オバマのママの物語(7) (TIME)

     TIME April 09, 2008
     The Story of Barack Obama's Mother by Amanda Ripley


アンが専門家として遺した恒久的な成果の最大のものは、インドネシアにおける
マイクロファイナンスの仕組みの構築を手助けしたことだ。1988 年から 92 年にかけて
彼女が手掛ける以前から、信用力の低い企業家への小額ローン貸し付けはビジネスとして
確実に成功すると既に認知されてはいた。

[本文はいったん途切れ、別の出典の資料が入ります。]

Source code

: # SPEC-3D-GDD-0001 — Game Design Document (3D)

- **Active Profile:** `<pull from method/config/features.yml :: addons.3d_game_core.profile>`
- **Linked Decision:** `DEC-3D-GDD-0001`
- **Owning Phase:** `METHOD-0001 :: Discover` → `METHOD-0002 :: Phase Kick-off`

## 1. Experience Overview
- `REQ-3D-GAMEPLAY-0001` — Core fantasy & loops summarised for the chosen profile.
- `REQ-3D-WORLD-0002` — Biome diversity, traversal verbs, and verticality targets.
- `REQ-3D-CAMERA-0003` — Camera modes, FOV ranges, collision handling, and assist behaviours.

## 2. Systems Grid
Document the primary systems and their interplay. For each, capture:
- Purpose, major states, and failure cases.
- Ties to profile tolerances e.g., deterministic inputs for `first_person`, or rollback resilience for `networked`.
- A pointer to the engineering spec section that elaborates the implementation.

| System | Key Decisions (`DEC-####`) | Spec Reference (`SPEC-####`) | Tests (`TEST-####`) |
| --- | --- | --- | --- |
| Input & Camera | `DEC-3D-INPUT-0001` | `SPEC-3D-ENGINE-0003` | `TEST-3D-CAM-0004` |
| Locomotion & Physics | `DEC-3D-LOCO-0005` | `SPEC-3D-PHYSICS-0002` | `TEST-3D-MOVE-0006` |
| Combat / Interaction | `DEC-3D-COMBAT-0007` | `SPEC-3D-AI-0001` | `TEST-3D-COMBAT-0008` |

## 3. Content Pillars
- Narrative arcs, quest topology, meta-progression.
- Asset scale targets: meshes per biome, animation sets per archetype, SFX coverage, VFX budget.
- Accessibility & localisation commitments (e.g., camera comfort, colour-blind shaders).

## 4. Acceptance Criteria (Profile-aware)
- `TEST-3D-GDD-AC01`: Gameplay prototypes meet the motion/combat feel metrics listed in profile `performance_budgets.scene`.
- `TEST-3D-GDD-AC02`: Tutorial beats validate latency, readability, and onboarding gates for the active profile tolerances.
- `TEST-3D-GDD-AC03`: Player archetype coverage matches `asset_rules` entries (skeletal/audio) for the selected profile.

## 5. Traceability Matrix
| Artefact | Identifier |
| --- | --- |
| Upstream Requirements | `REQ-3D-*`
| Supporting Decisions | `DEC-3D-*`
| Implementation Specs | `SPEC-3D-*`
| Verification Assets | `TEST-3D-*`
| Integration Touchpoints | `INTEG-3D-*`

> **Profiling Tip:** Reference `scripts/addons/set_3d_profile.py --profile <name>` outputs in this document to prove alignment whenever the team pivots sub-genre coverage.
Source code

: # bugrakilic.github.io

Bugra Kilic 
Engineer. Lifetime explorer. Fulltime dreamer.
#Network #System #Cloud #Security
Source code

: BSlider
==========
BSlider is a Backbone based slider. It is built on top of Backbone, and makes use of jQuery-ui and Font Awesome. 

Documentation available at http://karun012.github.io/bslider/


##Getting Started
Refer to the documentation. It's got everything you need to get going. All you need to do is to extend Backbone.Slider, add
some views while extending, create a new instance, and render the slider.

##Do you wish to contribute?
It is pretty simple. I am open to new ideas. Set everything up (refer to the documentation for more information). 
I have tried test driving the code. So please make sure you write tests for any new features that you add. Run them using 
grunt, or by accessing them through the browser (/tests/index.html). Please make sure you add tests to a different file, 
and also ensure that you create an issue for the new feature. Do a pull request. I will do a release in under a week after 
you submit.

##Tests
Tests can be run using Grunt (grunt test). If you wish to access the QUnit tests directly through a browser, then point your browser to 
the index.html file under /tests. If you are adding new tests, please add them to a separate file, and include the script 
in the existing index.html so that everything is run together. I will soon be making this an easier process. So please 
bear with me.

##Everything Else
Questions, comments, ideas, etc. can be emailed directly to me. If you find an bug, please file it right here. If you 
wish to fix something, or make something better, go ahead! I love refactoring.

実際のひとびとの勤労動向に関するアンの
人類学的研究が、ラクヤット・インドネシア銀行がそれを商品に組み込むことを
促したのだと、同銀行に勤めていたエコノミストのパッテンは言う。


「彼女の研究結果は、このプログラムの成功に大きく貢献したと言える」


マイクロファイナンス市場調査団体マイクロファイナンス・インフォメーション・
エクスチェンジ(MIX)によれば、現在インドネシアマイクロファイナンス
プログラム利用者は 3100 万人に上り、世界最大となっている。


母親がインドネシアで貧しいひとびとを救ったと同じことを、オバマはそこから
7000 マイル(約 1 万 1300キロメートル)離れたシカゴで、社会の統率者として
実行しようとしている。アンは息子のキャリアアップをその都度喜び、彼女の会話は
常に息子や娘がどうしたこうしたという話題から始まったと、彼女の友人たちは言う。
友人のひとり、ジョージア・マコーリーが語る。


「わたしたちはみんな、バラクがどこの学校に通っているか知っていたわ。
彼がアンの中でどんなに輝いていたかもね、みんながよ」


時々、アンはインドネシアを離れてハワイで生活した。あるいはニューヨークで、
あるいは 1980 年代半ばにはパキスタンで。マイクロファイナンスの仕事のために。
アンは娘をつれて時にはガレージハウスに住み、時には友人の部屋に居候した。
その旅でアンは宝物の数々を集めた。それぞれの地で彼女が触れた物語に彩られた、
とびきりの宝物たちだ——ジャワ伝来の曲線を描いて反るアンティークの短剣、
よそ行き着用のバティック(ろうけつ染めの生地)、農夫が田んぼでかぶる帽子……。
1984 年に娘とハワイへ戻るときに友人のドウェイへ宛てたアンの手紙には、
こう認められていた。


「駱駝 1 頭と象が 1 頭か 2 頭のキャラバンが必要でしょう、
わたしたちの荷物を飛行機に積み込むためにね。さもなければ、
航空会社が泣きわめき制服を掻きむしることになるわ」


シカゴの自宅で、オバマは母親がカンザスから持ってきた矢じりの
コレクションのことを語り、そしてこのように付け加えるのだ。


「バティックがぎゅうぎゅうに詰まったトランクの山を目の前にして、
これをいったい、どうすればいいんだと途方に暮れるわけさ」


1992 年、仕事の合間に続けた研究で、アンはついに博士論文を書き上げた。
ほぼ 20 年がかりだった。1000 ページにおよぶ、インドネシアの鍛冶職工の
詳細な分析だ。彼女自身に言わせれば「満足とはほど遠い」用語解説が 24 ページ。
彼女は母親とアドバイザーを務めたドウェイに献辞を捧げた。


「そしてバラクとマヤに。フィールドに出たきりで家庭を疎かにする母に、
彼らは滅多に不満を述べないでいてくれた」


1994 年秋のジャカルタ、友人のパッテン宅で夕食の席に着いているとき、
アンは胃に痛みを覚えた。地元の医師は単なる消化不良と診断した。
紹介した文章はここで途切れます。